The foreign national may or may not be able to start work immediately. For certain visas like the TN visa, obtaining a visa authorizing work is not as time consuming as other visas and can be accomplished very quickly. However, other visas like the O-1 require a processing time of at least a few months. Filing for H1B visas is not available year-round because of the cap on the total number available each year. These potential delays must be factored in a company’s staffing plans especially with time-sensitive projects.
A foreign national will have a limited temporary period of time to work in the USA after the expiration of his current visa status, he will have to seek an extension if available, change to a different temporary status, have applied to adjust his status to permanent residency, or leave the country.
H1B LAWS THAT CAN AFFECT AN EMPLOYERS HIRING DECISIONS
The H1B cap is the annual quota of visas available. The annual quota is currently set at 65,000 plus an additional 20,000 ADE quota. The cap does not apply to H1B transfers or cap-exempt positions
H1B applicants who will be employed at nonprofit research, university, or government institutions will not be counted toward the cap. Therefore, hiring departments at these organizations no longer need to be concerned about the limited availability of H1B's. Timing the submission of an H1B petition to the USCIS will also be less of a factor.
Under previous H1B regulations, an H1B employee seeking to work for another employer could not begin working for that employer until the USCIS processed and approved the transfer petition. This created significant delay for the transferring employer because it could take 3 months before the employee could actually commence work.

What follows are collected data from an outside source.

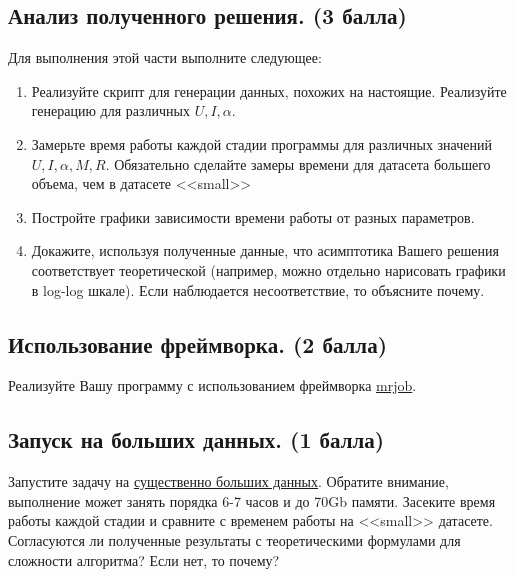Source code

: \documentclass[11pt, fleqn]{article}
\begin{document}
\subsection{Анализ полученного решения. (3 балла)}
Для выполнения этой части выполните следующее:
\begin{enumerate}
	\item Реализуйте скрипт для генерации данных, похожих на настоящие. Реализуйте генерацию для различных $U, I, \alpha$.
	\item Замерьте время работы каждой стадии программы для различных значений $U, I, \alpha, M, R$. Обязательно сделайте замеры времени для датасета большего объема, чем в датасете <<small>>
	\item Постройте графики зависимости времени работы от разных параметров.
	\item Докажите, используя полученные данные, что асимптотика Вашего решения соответствует теоретической (например, можно отдельно нарисовать графики в log-log шкале). Если наблюдается несоответствие, то объясните почему.
\end{enumerate}
\subsection{Использование фреймворка. (2 балла)}
Реализуйте Вашу программу с использованием фреймворка \href{https://mrjob.readthedocs.io/en/latest/}{mrjob}.
\subsection{Запуск на больших данных. (1 балла)}
Запустите задачу на \href{https://grouplens.org/datasets/movielens/10m/}{существенно больших данных}. Обратите внимание, выполнение может занять порядка 6-7 часов и до 70Gb памяти. Засеките время работы каждой стадии и сравните с временем работы на <<small>> датасете. Согласуются ли полученные результаты с теоретическими формулами для сложности алгоритма? Если нет, то почему?
\end{document}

H1B holders will be permitted to apply for one-year extensions beyond the six-year maximum provided that they have either filed an I-140 immigration application or an I-485 adjustment of status application AND that one year or more has passed since the filing of labor certification or the I-140. This important development enables H1B workers who have reached the six year maximum to stay and continue working in the US while waiting for their green cards. Prior to this, such individuals were forced to leave the US if they had not received their green card in time.